-- INFORMATION SHOWN follows --
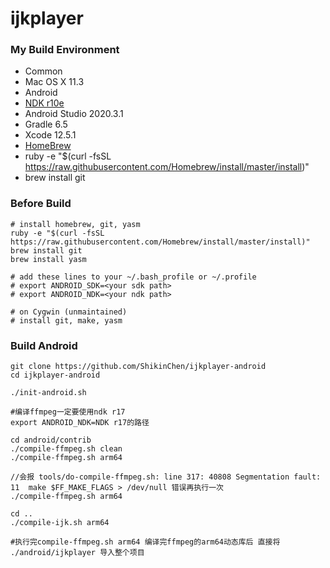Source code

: # ijkplayer

### My Build Environment
- Common
 - Mac OS X 11.3
- Android
 - [NDK r10e](http://developer.android.com/tools/sdk/ndk/index.html)
 - Android Studio 2020.3.1
 - Gradle 6.5
 - Xcode 12.5.1
- [HomeBrew](http://brew.sh)
 - ruby -e "$(curl -fsSL https://raw.githubusercontent.com/Homebrew/install/master/install)"
 - brew install git


### Before Build
```
# install homebrew, git, yasm
ruby -e "$(curl -fsSL https://raw.githubusercontent.com/Homebrew/install/master/install)"
brew install git
brew install yasm

# add these lines to your ~/.bash_profile or ~/.profile
# export ANDROID_SDK=<your sdk path>
# export ANDROID_NDK=<your ndk path>

# on Cygwin (unmaintained)
# install git, make, yasm
```

### Build Android
```
git clone https://github.com/ShikinChen/ijkplayer-android
cd ijkplayer-android

./init-android.sh

#编译ffmpeg一定要使用ndk r17
export ANDROID_NDK=NDK r17的路径

cd android/contrib
./compile-ffmpeg.sh clean
./compile-ffmpeg.sh arm64

//会报 tools/do-compile-ffmpeg.sh: line 317: 40808 Segmentation fault: 11  make $FF_MAKE_FLAGS > /dev/null 错误再执行一次
./compile-ffmpeg.sh arm64

cd ..
./compile-ijk.sh arm64

#执行完compile-ffmpeg.sh arm64 编译完ffmpeg的arm64动态库后 直接将 ./android/ijkplayer 导入整个项目

```


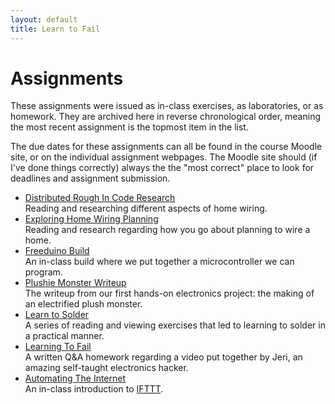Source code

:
 ```yaml
---
layout: default
title: Learn to Fail
---
```


# Assignments

These assignments were issued as in-class exercises, as laboratories, or as homework. They are archived here in reverse chronological order, meaning the most recent assignment is the topmost item in the list.

The due dates for these assignments can all be found in the course Moodle site, or on the individual assignment webpages. The Moodle site should (if I've done things correctly) always the the "most correct" place to look for deadlines and assignment submission.

* [Distributed Rough In Code Research](distributed-electric-code-research.html)<br/>
Reading and researching different aspects of home wiring.
* [Exploring Home Wiring Planning](exploring-home-wiring-planning.html)<br/>
Reading and research regarding how you go about planning to wire a home.
* [Freeduino Build](freeduino-build.html)<br/>
An in-class build where we put together a microcontroller we can program.
* [Plushie Monster Writeup](plushie-monster-writeup.html)<br/>
The writeup from our first hands-on electronics project: the making of an electrified plush monster.
* [Learn to Solder](learn-to-solder.html)<br/>
A series of reading and viewing exercises that led to learning to solder in a practical manner.
* [Learning To Fail](learning-to-fail.html)<br/>
A written Q&A homework regarding a video put together by Jeri, an amazing self-taught electronics hacker.
* [Automating The Internet](automating-the-internet.html) <br/>
An in-class introduction to [IFTTT](http://ifttt.com/).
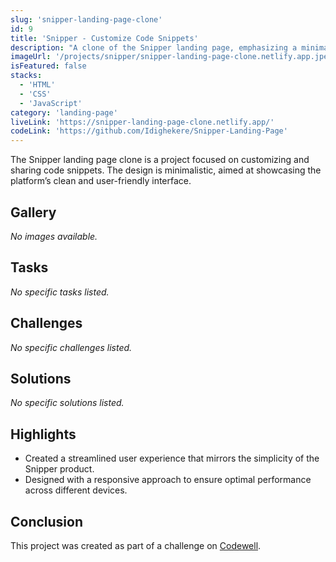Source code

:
 ```yaml
---
slug: 'snipper-landing-page-clone'
id: 9
title: 'Snipper - Customize Code Snippets'
description: "A clone of the Snipper landing page, emphasizing a minimalistic design for a platform that enables users to customize and share code snippets."
imageUrl: '/projects/snipper/snipper-landing-page-clone.netlify.app.jpeg'
isFeatured: false
stacks:
  - 'HTML'
  - 'CSS'
  - 'JavaScript'
category: 'landing-page'
liveLink: 'https://snipper-landing-page-clone.netlify.app/'
codeLink: 'https://github.com/Idighekere/Snipper-Landing-Page'
---
```



The Snipper landing page clone is a project focused on customizing and sharing code snippets. The design is minimalistic, aimed at showcasing the platform’s clean and user-friendly interface.

## Gallery
_No images available._

## Tasks
_No specific tasks listed._

## Challenges
_No specific challenges listed._

## Solutions
_No specific solutions listed._

## Highlights
- Created a streamlined user experience that mirrors the simplicity of the Snipper product.
- Designed with a responsive approach to ensure optimal performance across different devices.

## Conclusion
This project was created as part of a challenge on [Codewell](https://codewell.cc).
-- INFORMATION SHOWN concluded --
- DIRECTIONS:
Exclude all pictures and reproduce exactly the lines from the one containing "A series of" through the final line of the entries above.

- TASK RESPONSE:
A series of reading and viewing exercises that led to learning to solder in a practical manner.
* [Learning To Fail](learning-to-fail.html)<br/>
A written Q&A homework regarding a video put together by Jeri, an amazing self-taught electronics hacker.
* [Automating The Internet](automating-the-internet.html) <br/>
An in-class introduction to [IFTTT](http://ifttt.com/).
Source code

:
 ```yaml
---
slug: 'snipper-landing-page-clone'
id: 9
title: 'Snipper - Customize Code Snippets'
description: "A clone of the Snipper landing page, emphasizing a minimalistic design for a platform that enables users to customize and share code snippets."
imageUrl: '/projects/snipper/snipper-landing-page-clone.netlify.app.jpeg'
isFeatured: false
stacks:
  - 'HTML'
  - 'CSS'
  - 'JavaScript'
category: 'landing-page'
liveLink: 'https://snipper-landing-page-clone.netlify.app/'
codeLink: 'https://github.com/Idighekere/Snipper-Landing-Page'
---
```



The Snipper landing page clone is a project focused on customizing and sharing code snippets. The design is minimalistic, aimed at showcasing the platform’s clean and user-friendly interface.

## Gallery
_No images available._

## Tasks
_No specific tasks listed._

## Challenges
_No specific challenges listed._

## Solutions
_No specific solutions listed._

## Highlights
- Created a streamlined user experience that mirrors the simplicity of the Snipper product.
- Designed with a responsive approach to ensure optimal performance across different devices.

## Conclusion
This project was created as part of a challenge on [Codewell](https://codewell.cc).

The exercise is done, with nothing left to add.